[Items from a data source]
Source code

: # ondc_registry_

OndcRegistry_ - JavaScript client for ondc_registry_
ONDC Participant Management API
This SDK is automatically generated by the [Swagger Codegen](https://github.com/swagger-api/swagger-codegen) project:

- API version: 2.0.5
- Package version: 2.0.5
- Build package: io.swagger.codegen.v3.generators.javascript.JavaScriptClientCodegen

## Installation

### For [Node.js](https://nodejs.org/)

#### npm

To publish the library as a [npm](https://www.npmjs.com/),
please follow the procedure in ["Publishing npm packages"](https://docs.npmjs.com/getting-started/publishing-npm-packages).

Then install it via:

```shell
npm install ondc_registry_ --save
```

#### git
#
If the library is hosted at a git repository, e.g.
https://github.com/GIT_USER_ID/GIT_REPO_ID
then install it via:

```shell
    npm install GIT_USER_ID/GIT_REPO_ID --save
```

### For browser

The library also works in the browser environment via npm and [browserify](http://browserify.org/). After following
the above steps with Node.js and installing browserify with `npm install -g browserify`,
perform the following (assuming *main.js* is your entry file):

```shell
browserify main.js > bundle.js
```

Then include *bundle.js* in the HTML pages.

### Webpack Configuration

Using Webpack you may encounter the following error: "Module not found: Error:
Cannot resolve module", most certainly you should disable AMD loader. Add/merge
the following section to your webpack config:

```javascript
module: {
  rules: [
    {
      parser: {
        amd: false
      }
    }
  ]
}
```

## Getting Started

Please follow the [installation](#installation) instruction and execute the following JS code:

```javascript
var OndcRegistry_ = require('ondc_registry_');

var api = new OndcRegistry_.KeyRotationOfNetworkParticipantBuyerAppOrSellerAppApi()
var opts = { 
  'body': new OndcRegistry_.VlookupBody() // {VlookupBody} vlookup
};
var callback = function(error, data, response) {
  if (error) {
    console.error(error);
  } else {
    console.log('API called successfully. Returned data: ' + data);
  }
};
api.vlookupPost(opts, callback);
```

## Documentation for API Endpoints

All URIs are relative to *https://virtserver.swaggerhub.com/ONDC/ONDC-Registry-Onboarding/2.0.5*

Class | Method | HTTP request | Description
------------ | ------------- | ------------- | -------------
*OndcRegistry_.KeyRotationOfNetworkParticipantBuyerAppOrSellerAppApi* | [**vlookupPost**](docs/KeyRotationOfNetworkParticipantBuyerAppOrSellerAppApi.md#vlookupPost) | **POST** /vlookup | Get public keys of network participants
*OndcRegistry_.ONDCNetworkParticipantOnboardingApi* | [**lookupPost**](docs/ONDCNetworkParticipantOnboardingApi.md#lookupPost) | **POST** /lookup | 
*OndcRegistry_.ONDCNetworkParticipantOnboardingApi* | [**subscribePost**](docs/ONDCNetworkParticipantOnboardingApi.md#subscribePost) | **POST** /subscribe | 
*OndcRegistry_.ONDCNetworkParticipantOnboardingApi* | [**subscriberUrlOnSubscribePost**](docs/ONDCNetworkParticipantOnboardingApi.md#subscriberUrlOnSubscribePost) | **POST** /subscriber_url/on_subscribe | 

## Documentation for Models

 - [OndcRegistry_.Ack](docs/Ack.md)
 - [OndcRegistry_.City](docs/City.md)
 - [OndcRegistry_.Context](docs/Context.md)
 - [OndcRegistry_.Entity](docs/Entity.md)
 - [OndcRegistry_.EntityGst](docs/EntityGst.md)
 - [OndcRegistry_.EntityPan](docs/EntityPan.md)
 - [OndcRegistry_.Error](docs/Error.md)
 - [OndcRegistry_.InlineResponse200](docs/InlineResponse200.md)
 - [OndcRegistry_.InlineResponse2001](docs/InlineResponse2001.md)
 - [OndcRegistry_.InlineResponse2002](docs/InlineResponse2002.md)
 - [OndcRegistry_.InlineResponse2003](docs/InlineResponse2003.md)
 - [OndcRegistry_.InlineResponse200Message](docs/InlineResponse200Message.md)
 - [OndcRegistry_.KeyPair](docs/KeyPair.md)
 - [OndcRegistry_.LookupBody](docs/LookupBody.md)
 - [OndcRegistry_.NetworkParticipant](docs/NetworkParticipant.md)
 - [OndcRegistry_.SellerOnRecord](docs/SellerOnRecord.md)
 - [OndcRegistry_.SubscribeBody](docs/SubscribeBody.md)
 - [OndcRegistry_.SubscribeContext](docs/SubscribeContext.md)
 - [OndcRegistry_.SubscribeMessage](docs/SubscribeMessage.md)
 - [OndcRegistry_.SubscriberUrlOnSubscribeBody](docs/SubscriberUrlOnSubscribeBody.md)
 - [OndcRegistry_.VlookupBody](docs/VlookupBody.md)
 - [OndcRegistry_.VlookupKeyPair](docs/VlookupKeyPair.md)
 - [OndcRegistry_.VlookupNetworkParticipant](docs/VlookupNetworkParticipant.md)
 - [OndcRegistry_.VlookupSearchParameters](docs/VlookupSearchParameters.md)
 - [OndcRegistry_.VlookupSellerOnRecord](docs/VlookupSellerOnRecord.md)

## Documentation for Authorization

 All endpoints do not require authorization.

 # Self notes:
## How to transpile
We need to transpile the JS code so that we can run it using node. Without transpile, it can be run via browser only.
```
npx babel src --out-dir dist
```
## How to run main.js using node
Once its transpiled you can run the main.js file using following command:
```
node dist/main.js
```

[Aim of the task]
Each entry above needs to be returned exactly as written.

[Result for this exercise]
Source code

: # ondc_registry_

OndcRegistry_ - JavaScript client for ondc_registry_
ONDC Participant Management API
This SDK is automatically generated by the [Swagger Codegen](https://github.com/swagger-api/swagger-codegen) project:

- API version: 2.0.5
- Package version: 2.0.5
- Build package: io.swagger.codegen.v3.generators.javascript.JavaScriptClientCodegen

## Installation

### For [Node.js](https://nodejs.org/)

#### npm

To publish the library as a [npm](https://www.npmjs.com/),
please follow the procedure in ["Publishing npm packages"](https://docs.npmjs.com/getting-started/publishing-npm-packages).

Then install it via:

```shell
npm install ondc_registry_ --save
```

#### git
#
If the library is hosted at a git repository, e.g.
https://github.com/GIT_USER_ID/GIT_REPO_ID
then install it via:

```shell
    npm install GIT_USER_ID/GIT_REPO_ID --save
```

### For browser

The library also works in the browser environment via npm and [browserify](http://browserify.org/). After following
the above steps with Node.js and installing browserify with `npm install -g browserify`,
perform the following (assuming *main.js* is your entry file):

```shell
browserify main.js > bundle.js
```

Then include *bundle.js* in the HTML pages.

### Webpack Configuration

Using Webpack you may encounter the following error: "Module not found: Error:
Cannot resolve module", most certainly you should disable AMD loader. Add/merge
the following section to your webpack config:

```javascript
module: {
  rules: [
    {
      parser: {
        amd: false
      }
    }
  ]
}
```

## Getting Started

Please follow the [installation](#installation) instruction and execute the following JS code:

```javascript
var OndcRegistry_ = require('ondc_registry_');

var api = new OndcRegistry_.KeyRotationOfNetworkParticipantBuyerAppOrSellerAppApi()
var opts = { 
  'body': new OndcRegistry_.VlookupBody() // {VlookupBody} vlookup
};
var callback = function(error, data, response) {
  if (error) {
    console.error(error);
  } else {
    console.log('API called successfully. Returned data: ' + data);
  }
};
api.vlookupPost(opts, callback);
```

## Documentation for API Endpoints

All URIs are relative to *https://virtserver.swaggerhub.com/ONDC/ONDC-Registry-Onboarding/2.0.5*

Class | Method | HTTP request | Description
------------ | ------------- | ------------- | -------------
*OndcRegistry_.KeyRotationOfNetworkParticipantBuyerAppOrSellerAppApi* | [**vlookupPost**](docs/KeyRotationOfNetworkParticipantBuyerAppOrSellerAppApi.md#vlookupPost) | **POST** /vlookup | Get public keys of network participants
*OndcRegistry_.ONDCNetworkParticipantOnboardingApi* | [**lookupPost**](docs/ONDCNetworkParticipantOnboardingApi.md#lookupPost) | **POST** /lookup | 
*OndcRegistry_.ONDCNetworkParticipantOnboardingApi* | [**subscribePost**](docs/ONDCNetworkParticipantOnboardingApi.md#subscribePost) | **POST** /subscribe | 
*OndcRegistry_.ONDCNetworkParticipantOnboardingApi* | [**subscriberUrlOnSubscribePost**](docs/ONDCNetworkParticipantOnboardingApi.md#subscriberUrlOnSubscribePost) | **POST** /subscriber_url/on_subscribe | 

## Documentation for Models

 - [OndcRegistry_.Ack](docs/Ack.md)
 - [OndcRegistry_.City](docs/City.md)
 - [OndcRegistry_.Context](docs/Context.md)
 - [OndcRegistry_.Entity](docs/Entity.md)
 - [OndcRegistry_.EntityGst](docs/EntityGst.md)
 - [OndcRegistry_.EntityPan](docs/EntityPan.md)
 - [OndcRegistry_.Error](docs/Error.md)
 - [OndcRegistry_.InlineResponse200](docs/InlineResponse200.md)
 - [OndcRegistry_.InlineResponse2001](docs/InlineResponse2001.md)
 - [OndcRegistry_.InlineResponse2002](docs/InlineResponse2002.md)
 - [OndcRegistry_.InlineResponse2003](docs/InlineResponse2003.md)
 - [OndcRegistry_.InlineResponse200Message](docs/InlineResponse200Message.md)
 - [OndcRegistry_.KeyPair](docs/KeyPair.md)
 - [OndcRegistry_.LookupBody](docs/LookupBody.md)
 - [OndcRegistry_.NetworkParticipant](docs/NetworkParticipant.md)
 - [OndcRegistry_.SellerOnRecord](docs/SellerOnRecord.md)
 - [OndcRegistry_.SubscribeBody](docs/SubscribeBody.md)
 - [OndcRegistry_.SubscribeContext](docs/SubscribeContext.md)
 - [OndcRegistry_.SubscribeMessage](docs/SubscribeMessage.md)
 - [OndcRegistry_.SubscriberUrlOnSubscribeBody](docs/SubscriberUrlOnSubscribeBody.md)
 - [OndcRegistry_.VlookupBody](docs/VlookupBody.md)
 - [OndcRegistry_.VlookupKeyPair](docs/VlookupKeyPair.md)
 - [OndcRegistry_.VlookupNetworkParticipant](docs/VlookupNetworkParticipant.md)
 - [OndcRegistry_.VlookupSearchParameters](docs/VlookupSearchParameters.md)
 - [OndcRegistry_.VlookupSellerOnRecord](docs/VlookupSellerOnRecord.md)

## Documentation for Authorization

 All endpoints do not require authorization.

 # Self notes:
## How to transpile
We need to transpile the JS code so that we can run it using node. Without transpile, it can be run via browser only.
```
npx babel src --out-dir dist
```
## How to run main.js using node
Once its transpiled you can run the main.js file using following command:
```
node dist/main.js
```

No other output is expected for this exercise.